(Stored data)
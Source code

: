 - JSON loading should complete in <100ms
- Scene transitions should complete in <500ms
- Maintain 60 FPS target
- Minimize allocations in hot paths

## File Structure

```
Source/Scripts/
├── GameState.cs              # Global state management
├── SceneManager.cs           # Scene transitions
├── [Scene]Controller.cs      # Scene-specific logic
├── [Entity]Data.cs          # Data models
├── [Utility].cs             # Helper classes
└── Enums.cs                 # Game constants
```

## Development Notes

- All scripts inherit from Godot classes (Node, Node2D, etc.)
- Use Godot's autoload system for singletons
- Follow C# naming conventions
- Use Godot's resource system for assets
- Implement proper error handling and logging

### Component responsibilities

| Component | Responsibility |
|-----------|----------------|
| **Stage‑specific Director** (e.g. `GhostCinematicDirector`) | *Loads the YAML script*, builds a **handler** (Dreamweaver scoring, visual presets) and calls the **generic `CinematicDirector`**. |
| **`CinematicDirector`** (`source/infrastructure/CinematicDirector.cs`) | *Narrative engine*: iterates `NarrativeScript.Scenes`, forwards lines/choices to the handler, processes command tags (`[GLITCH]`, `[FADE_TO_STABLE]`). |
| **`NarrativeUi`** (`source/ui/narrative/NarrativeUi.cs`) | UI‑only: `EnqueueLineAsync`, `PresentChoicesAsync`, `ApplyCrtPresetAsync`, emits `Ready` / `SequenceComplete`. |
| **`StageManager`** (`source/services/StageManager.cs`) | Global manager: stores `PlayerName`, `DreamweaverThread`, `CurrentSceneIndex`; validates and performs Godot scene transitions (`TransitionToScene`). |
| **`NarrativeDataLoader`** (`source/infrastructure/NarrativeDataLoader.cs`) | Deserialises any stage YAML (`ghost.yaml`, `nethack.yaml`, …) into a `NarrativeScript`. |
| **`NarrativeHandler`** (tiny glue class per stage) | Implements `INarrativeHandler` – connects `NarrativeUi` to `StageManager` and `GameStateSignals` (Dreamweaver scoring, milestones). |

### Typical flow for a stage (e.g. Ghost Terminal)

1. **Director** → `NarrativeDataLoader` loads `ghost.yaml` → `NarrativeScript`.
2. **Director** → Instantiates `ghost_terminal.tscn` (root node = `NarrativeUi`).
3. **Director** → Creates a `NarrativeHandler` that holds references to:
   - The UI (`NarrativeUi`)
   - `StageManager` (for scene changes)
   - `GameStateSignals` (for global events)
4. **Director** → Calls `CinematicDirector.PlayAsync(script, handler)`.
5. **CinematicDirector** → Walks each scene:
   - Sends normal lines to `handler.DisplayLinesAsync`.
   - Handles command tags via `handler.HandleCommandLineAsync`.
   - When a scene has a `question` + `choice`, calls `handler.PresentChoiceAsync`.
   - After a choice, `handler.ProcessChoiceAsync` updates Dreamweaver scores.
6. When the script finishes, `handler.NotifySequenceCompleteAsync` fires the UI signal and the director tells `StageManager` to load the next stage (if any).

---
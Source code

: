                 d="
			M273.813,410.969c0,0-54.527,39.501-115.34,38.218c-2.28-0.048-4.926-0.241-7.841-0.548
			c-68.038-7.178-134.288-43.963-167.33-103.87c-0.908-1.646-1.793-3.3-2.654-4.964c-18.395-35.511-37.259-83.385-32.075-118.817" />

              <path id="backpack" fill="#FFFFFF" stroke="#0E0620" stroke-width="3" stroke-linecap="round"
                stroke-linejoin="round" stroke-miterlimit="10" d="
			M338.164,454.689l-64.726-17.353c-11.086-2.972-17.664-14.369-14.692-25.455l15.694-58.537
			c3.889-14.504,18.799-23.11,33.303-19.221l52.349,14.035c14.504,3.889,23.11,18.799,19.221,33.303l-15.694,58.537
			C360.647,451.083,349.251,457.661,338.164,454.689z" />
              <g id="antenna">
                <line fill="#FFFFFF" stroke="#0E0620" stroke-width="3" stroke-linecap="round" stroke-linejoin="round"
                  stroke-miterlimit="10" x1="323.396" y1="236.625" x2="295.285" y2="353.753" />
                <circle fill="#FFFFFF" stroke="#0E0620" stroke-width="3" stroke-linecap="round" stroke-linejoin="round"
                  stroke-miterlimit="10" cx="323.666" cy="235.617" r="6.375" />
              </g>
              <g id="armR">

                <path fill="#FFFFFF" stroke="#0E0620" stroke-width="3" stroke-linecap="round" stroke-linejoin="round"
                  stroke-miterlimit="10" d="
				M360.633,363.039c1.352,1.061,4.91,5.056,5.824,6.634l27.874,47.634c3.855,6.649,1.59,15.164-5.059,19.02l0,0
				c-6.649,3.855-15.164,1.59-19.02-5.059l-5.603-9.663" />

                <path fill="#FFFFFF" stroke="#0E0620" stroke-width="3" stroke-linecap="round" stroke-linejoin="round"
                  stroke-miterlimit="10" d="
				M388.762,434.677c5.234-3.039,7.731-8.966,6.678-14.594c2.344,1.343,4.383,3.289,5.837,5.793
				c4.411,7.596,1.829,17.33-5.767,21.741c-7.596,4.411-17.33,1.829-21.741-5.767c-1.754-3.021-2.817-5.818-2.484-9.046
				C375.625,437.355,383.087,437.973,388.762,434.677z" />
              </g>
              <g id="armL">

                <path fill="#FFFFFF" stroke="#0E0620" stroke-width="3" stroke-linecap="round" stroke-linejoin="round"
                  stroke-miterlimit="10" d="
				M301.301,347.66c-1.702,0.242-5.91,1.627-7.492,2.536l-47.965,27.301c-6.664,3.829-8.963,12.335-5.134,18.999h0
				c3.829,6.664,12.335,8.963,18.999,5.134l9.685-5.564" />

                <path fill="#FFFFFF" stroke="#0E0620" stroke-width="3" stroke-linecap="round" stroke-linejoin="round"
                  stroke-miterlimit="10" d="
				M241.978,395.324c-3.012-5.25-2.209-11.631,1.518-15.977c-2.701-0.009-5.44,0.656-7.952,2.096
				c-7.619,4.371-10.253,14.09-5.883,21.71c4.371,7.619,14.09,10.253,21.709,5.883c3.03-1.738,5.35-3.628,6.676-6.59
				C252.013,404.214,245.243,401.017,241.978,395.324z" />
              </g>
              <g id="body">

> **Task goal**:
How many lines in the data contain the string "classes"? Respond with the number only.

> **Answer for the task**:
2